The line containing "Concept learning project" marks the end; write out exactly every line from the start of the data up to and including it, without the pictures.

----------------------------------------

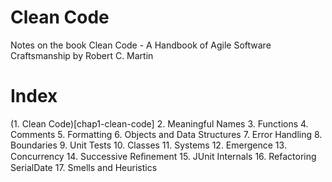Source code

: # Clean Code
Notes on the book Clean Code - A Handbook of Agile Software Craftsmanship by Robert C. Martin

# Index

(1. Clean Code)[chap1-clean-code]
2. Meaningful Names
3. Functions
4. Comments
5. Formatting
6. Objects and Data Structures
7. Error Handling
8. Boundaries
9. Unit Tests
10. Classes
11. Systems
12. Emergence
13. Concurrency
14. Successive Reﬁnement
15. JUnit Internals
16. Refactoring SerialDate
17. Smells and Heuristics
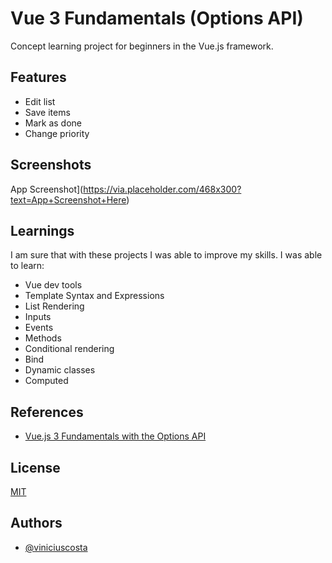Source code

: # Vue 3 Fundamentals (Options API)

Concept learning project for beginners in the Vue.js framework.

## Features

- Edit list
- Save items
- Mark as done
- Change priority


## Screenshots

App Screenshot](https://via.placeholder.com/468x300?text=App+Screenshot+Here)


## Learnings

I am sure that with these projects I was able to improve my skills. I was able to learn:

- Vue dev tools
- Template Syntax and Expressions
- List Rendering
- Inputs
- Events
- Methods
- Conditional rendering
- Bind
- Dynamic classes
- Computed


## References

 - [Vue.js 3 Fundamentals with the Options API](https://vueschool.io/courses/vuejs-3-fundamentals)
 


## License

[MIT](LICENSE)


## Authors

- [@viniciuscosta](https://www.github.com/jolonte)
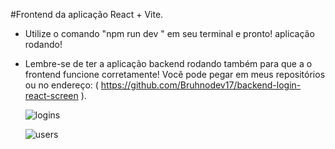 #Frontend da aplicação React + Vite.
* Utilize o comando "npm run dev " em seu terminal e pronto! aplicação rodando!
* Lembre-se de ter a aplicação backend rodando também para que a o frontend funcione corretamente! Você pode pegar em meus repositórios ou no endereço: ( https://github.com/Bruhnodev17/backend-login-react-screen ).

  ![logins](https://github.com/Bruhnodev17/frontend-react-logins-screen/assets/150696467/50e7a5d8-dadb-454c-96d4-026ef5e94c10)
  
  ![users](https://github.com/Bruhnodev17/frontend-react-logins-screen/assets/150696467/68d64592-2db9-4404-9504-98ff08ed0a15)



  
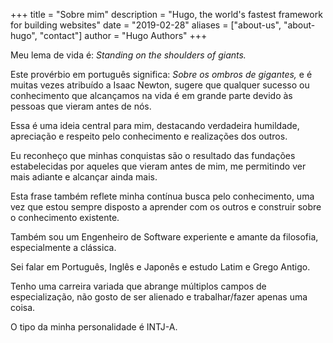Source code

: +++
title = "Sobre mim"
description = "Hugo, the world's fastest framework for building websites"
date = "2019-02-28"
aliases = ["about-us", "about-hugo", "contact"]
author = "Hugo Authors"
+++

Meu lema de vida é: _Standing on the shoulders of giants._

Este provérbio em português significa: _Sobre os ombros de gigantes,_ e é muitas vezes atribuído a Isaac Newton, sugere que qualquer sucesso ou conhecimento que alcançamos na vida é em grande parte devido às pessoas que vieram antes de nós.

Essa é uma ideia central para mim, destacando verdadeira humildade, apreciação e respeito pelo conhecimento e realizações dos outros.

Eu reconheço que minhas conquistas são o resultado das fundações estabelecidas por aqueles que vieram antes de mim, me permitindo ver mais adiante e alcançar ainda mais.

Esta frase também reflete minha contínua busca pelo conhecimento, uma vez que estou sempre disposto a aprender com os outros e construir sobre o conhecimento existente.

Também sou um Engenheiro de Software experiente e amante da filosofia, especialmente a clássica.

Sei falar em Português, Inglês e Japonês e estudo Latim e Grego Antigo.

Tenho uma carreira variada que abrange múltiplos campos de especialização, não gosto de ser alienado e trabalhar/fazer apenas uma coisa.

O tipo da minha personalidade é INTJ-A.
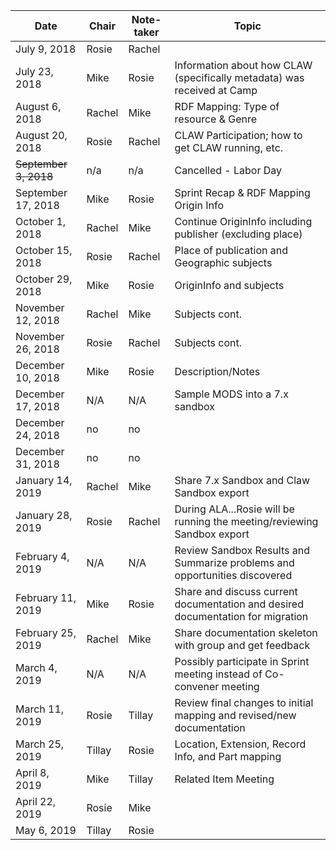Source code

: |Date | Chair | Note-taker | Topic |
|---|---|---|---|
|July 9, 2018|Rosie|Rachel||
|July 23, 2018|Mike|Rosie|Information about how CLAW  (specifically metadata) was received at Camp|
|August 6, 2018|Rachel|Mike|RDF Mapping: Type of resource & Genre|
|August 20, 2018|Rosie|Rachel|CLAW Participation; how to get CLAW running, etc.|
|~~September 3, 2018~~|n/a|n/a|Cancelled - Labor Day|
|September 17, 2018|Mike|Rosie|Sprint Recap & RDF Mapping Origin Info|
|October 1, 2018|Rachel|Mike|Continue OriginInfo including publisher (excluding place)|
|October 15, 2018|Rosie|Rachel|Place of publication and Geographic subjects|
|October 29, 2018|Mike|Rosie|OriginInfo and subjects|
|November 12, 2018|Rachel|Mike|Subjects cont.|
|November 26, 2018|Rosie|Rachel|Subjects cont.|
|December 10, 2018|Mike|Rosie|Description/Notes|
|December 17, 2018|N/A|N/A|Sample MODS into a 7.x sandbox|
|December 24, 2018|no|no|
|December 31, 2018|no|no|
|January 14, 2019|Rachel|Mike|Share 7.x Sandbox and Claw Sandbox export|
|January 28, 2019|Rosie|Rachel|During ALA...Rosie will be running the meeting/reviewing Sandbox export|
|February 4, 2019|N/A|N/A|Review Sandbox Results and Summarize problems and opportunities discovered|
|February 11, 2019|Mike|Rosie|Share and discuss current documentation and desired documentation for migration|
|February 25, 2019|Rachel|Mike|Share documentation skeleton with group and get feedback|
|March 4, 2019|N/A|N/A|Possibly participate in Sprint meeting instead of Co-convener meeting|
|March 11, 2019|Rosie|Tillay|Review final changes to initial mapping and revised/new documentation|
|March 25, 2019|Tillay|Rosie|Location, Extension, Record Info, and Part mapping
|April 8, 2019|Mike|Tillay|Related Item Meeting
|April 22, 2019|Rosie|Mike|
|May 6, 2019|Tillay|Rosie
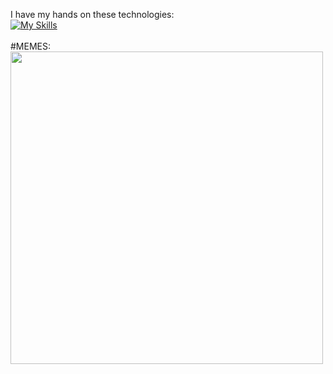  I have my hands on these technologies:
 <br>
 [![My Skills](https://skills.thijs.gg/icons?i=c,dart,javascript,python,java,bootstrap,html,css,git&theme=dark)](https://skills.thijs.gg)
 <br>
 <br>
#MEMES:
<br>
<img src="https://rm.up.railway.app/" height = "500px" width="500px"/>
 <br>
<!-- ![Snake animation](https://github.com/eagrundy/eagrundy/blob/output/github-contribution-grid-snake.svg) -->
 
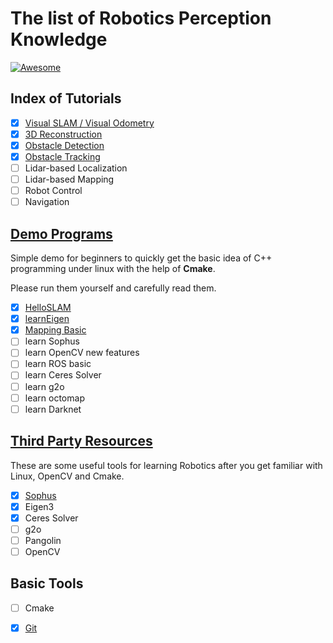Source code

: # The list of Robotics Perception Knowledge

[![Awesome](https://cdn.rawgit.com/sindresorhus/awesome/d7305f38d29fed78fa85652e3a63e154dd8e8829/media/badge.svg)](https://github.com/zhanghanduo/NTU_perception_discussion)

## Index of Tutorials
- [x] [Visual SLAM / Visual Odometry](doc/VSLAM.md)
- [x] [3D Reconstruction](doc/Reconstruction.md)
- [x] [Obstacle Detection](doc/Obstacle_detection.md)
- [x] [Obstacle Tracking](doc/Obstacle_tracking.md)
- [ ] Lidar-based Localization
- [ ] Lidar-based Mapping
- [ ] Robot Control
- [ ] Navigation

## [Demo Programs](programs)
Simple demo for beginners to quickly get the basic idea of C++ programming under linux with the help of **Cmake**.

Please run them yourself and carefully read them.

- [x] [HelloSLAM](programs/c1_helloSLAM)
- [x] [learnEigen](programs/c2_learnEigen)
- [x] [Mapping Basic](programs/c3_mapping_simple)
- [ ] learn Sophus
- [ ] learn OpenCV new features
- [ ] learn ROS basic
- [ ] learn Ceres Solver
- [ ] learn g2o
- [ ] learn octomap
- [ ] learn Darknet
  
## [Third Party Resources](3rdparty)
These are some useful tools for learning Robotics after you get familiar with Linux, OpenCV and Cmake.

- [x] [Sophus](3rdparty/Sophus.tar.gz)
- [x] Eigen3
- [x] Ceres Solver
- [ ] g2o
- [ ] Pangolin
- [ ] OpenCV

## Basic Tools

- [ ] Cmake
- [x] [Git](doc/git.md)

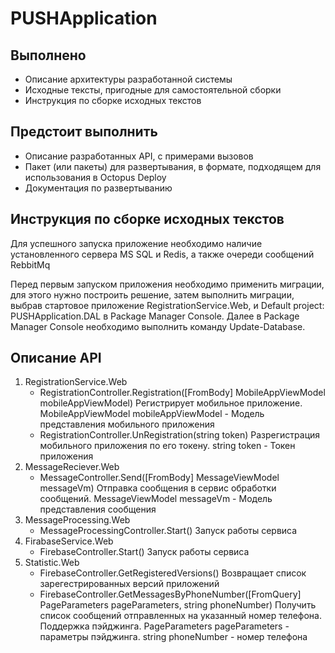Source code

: PUSHApplication
=====================
Выполнено
-----------------------------------
- Описание архитектуры разработанной системы
- Исходные тексты, пригодные для самостоятельной сборки 
- Инструкция по сборке исходных текстов

Предстоит выполнить
-----------------------------------
- Описание разработанных API, с примерами вызовов
- Пакет (или пакеты) для развертывания, в формате, подходящем для использования в Octopus Deploy
- Документация по развертыванию

Инструкция по сборке исходных текстов
-----------------------------------
Для успешного запуска приложение необходимо наличие установленного сервера MS SQL и Redis, а также очереди сообщений RebbitMq

Перед первым запуском приложения необходимо применить миграции, для этого нужно построить решение, 
затем выполнить миграции, выбрав стартовое приложение RegistrationService.Web, и Default project: PUSHApplication.DAL в Package Manager Console.
Далее в Package Manager Console необходимо выполнить команду Update-Database.

Описание API
-----------------------------------
1. RegistrationService.Web
   * RegistrationController.Registration([FromBody] MobileAppViewModel mobileAppViewModel) Регистрирует мобильное приложение. MobileAppViewModel mobileAppViewModel - Модель представления мобильного приложения
   * RegistrationController.UnRegistration(string token) Разрегистрация мобильного приложения по его токену. string token - Токен приложения
2. MessageReciever.Web
   * MessageController.Send([FromBody] MessageViewModel messageVm) Отправка сообщения в сервис обработки сообщений. MessageViewModel messageVm - Модель представления сообщения
3. MessageProcessing.Web
   * MessageProcessingController.Start() Запуск работы сервиса
4. FirabaseService.Web
   * FirebaseController.Start() Запуск работы сервиса
5. Statistic.Web
   * FirebaseController.GetRegisteredVersions() Возвращает список зарегестрированных версий приложений
   * FirebaseController.GetMessagesByPhoneNumber([FromQuery] PageParameters pageParameters, string phoneNumber) Получить список сообщений отправленных на указанный номер телефона. Поддержка пэйджинга. PageParameters pageParameters - параметры пэйджинга. string phoneNumber - номер телефона
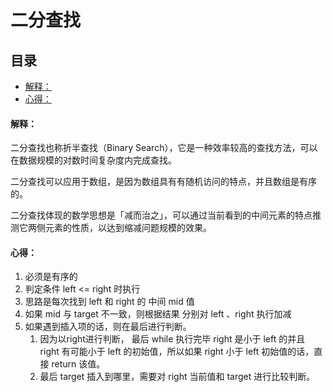 # 二分查找

## 目录

-   [解释：](#解释)
-   [心得：](#心得)

#### 解释：

二分查找也称折半查找（Binary Search），它是一种效率较高的查找方法，可以在数据规模的对数时间复杂度内完成查找。

二分查找可以应用于数组，是因为数组具有有随机访问的特点，并且数组是有序的。

二分查找体现的数学思想是「减而治之」，可以通过当前看到的中间元素的特点推测它两侧元素的性质，以达到缩减问题规模的效果。

#### 心得：

1.  必须是有序的
2.  判定条件 left <= right 时执行
3.  思路是每次找到 left 和 right 的 中间 mid 值
4.  如果 mid 与 target 不一致，则根据结果 分别对 left 、right 执行加减
5.  如果遇到插入项的话，则在最后进行判断。
    1.  因为以right进行判断， 最后 while 执行完毕 right 是小于 left 的并且 right 有可能小于 left 的初始值，所以如果 right 小于 left 初始值的话，直接 return 该值。
    2.  最后 target 插入到哪里，需要对 right 当前值和 target 进行比较判断。

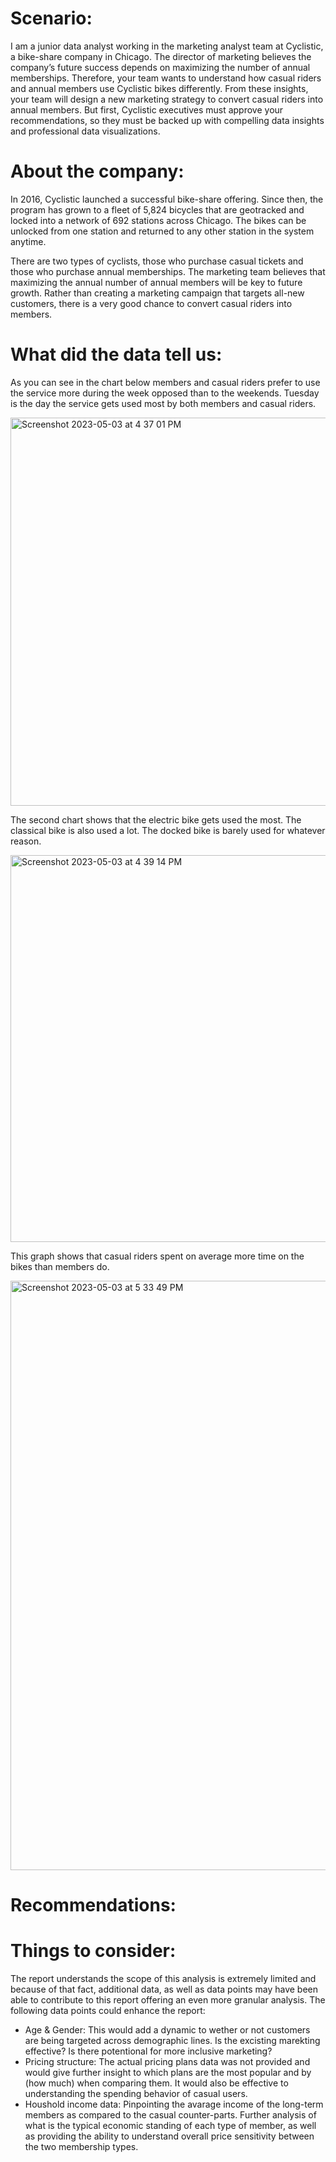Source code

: # Scenario:
I am a junior data analyst working in the marketing analyst team at Cyclistic, a bike-share company in Chicago. The director of marketing believes the company’s future success depends on maximizing the number of annual memberships. Therefore, your team wants to understand how casual riders and annual members use Cyclistic bikes differently. From these insights, your team will design a new marketing strategy to convert casual riders into annual members. But first, Cyclistic executives must approve your recommendations, so they must be backed up with compelling data insights and professional data visualizations.

# About the company:
In 2016, Cyclistic launched a successful bike-share offering. Since then, the program has grown to a fleet of 5,824 bicycles that are geotracked and locked into a network of 692 stations across Chicago. The bikes can be unlocked from one station and returned to any other station in the system anytime.

There are two types of cyclists, those who purchase casual tickets and those who purchase annual memberships. The marketing team believes that maximizing the annual number of annual members will be key to future growth. Rather than creating a marketing campaign that targets all-new customers, there is a very good chance to convert casual riders into members.

# What did the data tell us:

As you can see in the chart below members and casual riders prefer to use the service more during the week opposed than to the weekends. Tuesday is the day the service gets used most by both members and casual riders.

<img width="621" alt="Screenshot 2023-05-03 at 4 37 01 PM" src="https://github.com/NickZward/Google-Data-Analytics-Professional-Certificate/assets/29818091/20cff44e-3c05-4644-9d9e-24a9c41baae5">


The second chart shows that the electric bike gets used the most. The classical bike is also used a lot. The docked bike is barely used for whatever reason.

<img width="619" alt="Screenshot 2023-05-03 at 4 39 14 PM" src="https://github.com/NickZward/Google-Data-Analytics-Professional-Certificate/assets/29818091/afef7c30-f3da-4c86-8e7a-5a57a2f0b659">


This graph shows that casual riders spent on average more time on the bikes than members do.

<img width="943" alt="Screenshot 2023-05-03 at 5 33 49 PM" src="https://github.com/NickZward/Google-Data-Analytics-Professional-Certificate/assets/29818091/7a257d5c-3e36-44a9-acf1-c4799f99141d">

# Recommendations:

# Things to consider:
The report understands the scope of this analysis is extremely limited and because of that fact, additional data, as well as data points may have been able to contribute to this report offering an even more granular analysis. The following data points could enhance the report:
- Age & Gender: This would add a dynamic to wether or not customers are being targeted across demographic lines. Is the excisting marekting effective? Is there potentional for more inclusive marketing?
- Pricing structure: The actual pricing plans data was not provided and would give further insight to which plans are the most popular and by (how much) when comparing them. It would also be effective to understanding the spending behavior of casual users.
- Houshold income data: Pinpointing the avarage income of the long-term members as compared to the casual counter-parts. Further analysis of what is the typical economic standing of each type of member, as well as providing the ability to understand overall price sensitivity between the two membership types.
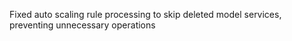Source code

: Fixed auto scaling rule processing to skip deleted model services, preventing unnecessary operations
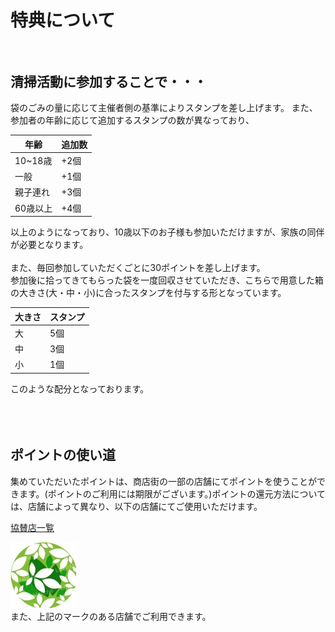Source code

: # 特典について<br><br>
## 清掃活動に参加することで・・・<br>
袋のごみの量に応じて主催者側の基準によりスタンプを差し上げます。
また、参加者の年齢に応じて追加するスタンプの数が異なっており、<br>

| 年齢  |   追加数   |
| ---- | ---- |
|10~18歳| +2個 |
| 一般 | +1個 |
| 親子連れ | +3個 |
| 60歳以上 | +4個 |

以上のようになっており、10歳以下のお子様も参加いただけますが、家族の同伴が必要となります。<br><br>
また、毎回参加していただくごとに30ポイントを差し上げます。<br>
参加後に拾ってきてもらった袋を一度回収させていただき、こちらで用意した箱の大きさ(大・中・小)に合ったスタンプを付与する形となっています。<br>

| 大きさ  |   スタンプ   |
| ---- | ---- |
| 大 | 5個 |
| 中 | 3個 |
| 小 | 1個 |

このような配分となっております。
<br><br><br><br>

## ポイントの使い道<br>
集めていただいたポイントは、商店街の一部の店舗にてポイントを使うことができます。(ポイントのご利用には期限がございます。)ポイントの還元方法については、店舗によって異なり、以下の店舗にてご使用いただけます。<br>

[協賛店一覧](https://mizutanikosuke.github.io/kyousanten/ "協賛店一覧")

![内部リンク(ロゴ)](113_main.jpg)<br>
また、上記のマークのある店舗でご利用できます。
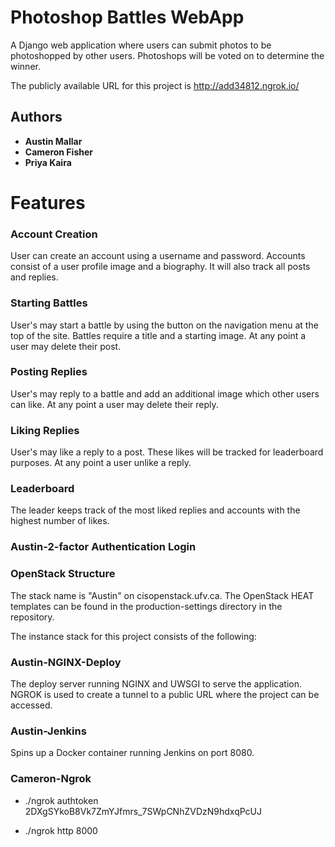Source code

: # Photoshop Battles WebApp

A Django web application where users can submit photos to be photoshopped by other users. Photoshops will be voted on to determine the winner.

The publicly available URL for this project is http://add34812.ngrok.io/

## Authors

* **Austin Mallar**
* **Cameron Fisher**
* **Priya Kaira**

# Features

### Account Creation

User can create an account using a username and password. Accounts consist of a user profile image and a biography. It will also track all posts and replies.

### Starting Battles

User's may start a battle by using the button on the navigation menu at the top of the site. Battles require a title and a starting image. At any point a user may delete their post.

### Posting Replies

User's may reply to a battle and add an additional image which other users can like. At any point a user may delete their reply.

### Liking Replies

User's may like a reply to a post. These likes will be tracked for leaderboard purposes. At any point a user unlike a reply.

### Leaderboard

The leader keeps track of the most liked replies and accounts with the highest number of likes.

### Austin-2-factor Authentication Login


### OpenStack Structure

The stack name is "Austin" on cisopenstack.ufv.ca. The OpenStack HEAT templates can be found in the production-settings directory in the repository.

The instance stack for this project consists of the following:

### Austin-NGINX-Deploy

The deploy server running NGINX and UWSGI to serve the application. NGROK is used to create a tunnel to a public URL where the project can be accessed.

### Austin-Jenkins

Spins up a Docker container running Jenkins on port 8080.

### Cameron-Ngrok

* ./ngrok authtoken 2DXgSYkoB8Vk7ZmYJfmrs_7SWpCNhZVDzN9hdxqPcUJ

* ./ngrok http 8000




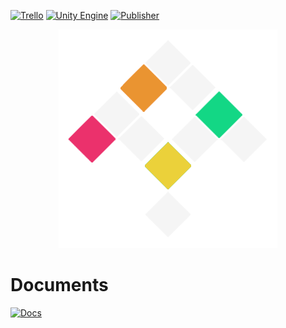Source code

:[![Trello](https://img.shields.io/badge/view%20progress%20on-trello-026AA7.svg)](https://trello.com/invite/b/Jkmd4Zff/a0cca4efc9257f197765d15444080817/pixisofttw)
[![Unity Engine](https://img.shields.io/badge/unity-publisher.portal-black.svg?style=flat&logo=unity&cacheSeconds=2592000)](https://publisher.unity.com/packages)
[![Publisher](https://img.shields.io/badge/unity-publisher.profile-black.svg?style=flat&logo=unity)](https://assetstore.unity.com/publishers/54455)

<p align="center">
  <img src="./img/logo.png" />
</p>

# Documents

[![Docs](https://github.com/Pixisoft/Documents/actions/workflows/docs.yml/badge.svg)](https://github.com/Pixisoft/Documents/actions/workflows/docs.yml)
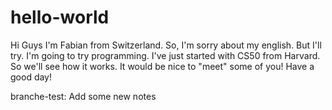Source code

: # hello-world

Hi Guys
I'm Fabian from Switzerland. So, I'm sorry about my english. But I'll try.
I'm going to try programming. I've just started with CS50 from Harvard. So we'll see how it works.
It would be nice to "meet" some of you! 
Have a good day!


branche-test:
Add some new notes
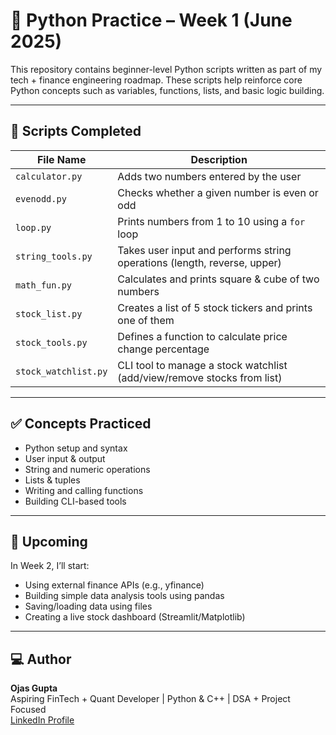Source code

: # 🐍 Python Practice – Week 1 (June 2025)

This repository contains beginner-level Python scripts written as part of my tech + finance engineering roadmap. These scripts help reinforce core Python concepts such as variables, functions, lists, and basic logic building.

---

## 📁 Scripts Completed

| File Name         | Description                                                                 |
|------------------|-----------------------------------------------------------------------------|
| `calculator.py`   | Adds two numbers entered by the user                                        |
| `evenodd.py`      | Checks whether a given number is even or odd                               |
| `loop.py`         | Prints numbers from 1 to 10 using a `for` loop                              |
| `string_tools.py` | Takes user input and performs string operations (length, reverse, upper)   |
| `math_fun.py`     | Calculates and prints square & cube of two numbers                         |
| `stock_list.py`   | Creates a list of 5 stock tickers and prints one of them                   |
| `stock_tools.py`  | Defines a function to calculate price change percentage                    |
| `stock_watchlist.py` | CLI tool to manage a stock watchlist (add/view/remove stocks from list) |

---

## ✅ Concepts Practiced

- Python setup and syntax
- User input & output
- String and numeric operations
- Lists & tuples
- Writing and calling functions
- Building CLI-based tools

---

## 🔗 Upcoming

In Week 2, I’ll start:
- Using external finance APIs (e.g., yfinance)
- Building simple data analysis tools using pandas
- Saving/loading data using files
- Creating a live stock dashboard (Streamlit/Matplotlib)

---

## 💻 Author

**Ojas Gupta**  
Aspiring FinTech + Quant Developer | Python & C++ | DSA + Project Focused  
[LinkedIn Profile](https://www.linkedin.com/in/ojasgupta-/)
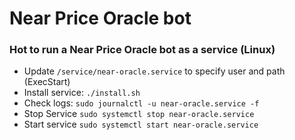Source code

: # Near Price Oracle bot

### Hot to run a Near Price Oracle bot as a service (Linux)

- Update `/service/near-oracle.service` to specify user and path (ExecStart)
- Install service: `./install.sh`
- Check logs: `sudo journalctl -u near-oracle.service -f`
- Stop Service `sudo systemctl stop near-oracle.service`
- Start service `sudo systemctl start near-oracle.service`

----------------------------------------

### Result
Source code

: # Clean Code
Notes on the book Clean Code - A Handbook of Agile Software Craftsmanship by Robert C. Martin

# Index

(1. Clean Code)[chap1-clean-code]
2. Meaningful Names
3. Functions
4. Comments
5. Formatting
6. Objects and Data Structures
7. Error Handling
8. Boundaries
9. Unit Tests
10. Classes
11. Systems
12. Emergence
13. Concurrency
14. Successive Reﬁnement
15. JUnit Internals
16. Refactoring SerialDate
17. Smells and Heuristics
Source code

: # Vue 3 Fundamentals (Options API)

Concept learning project for beginners in the Vue.js framework.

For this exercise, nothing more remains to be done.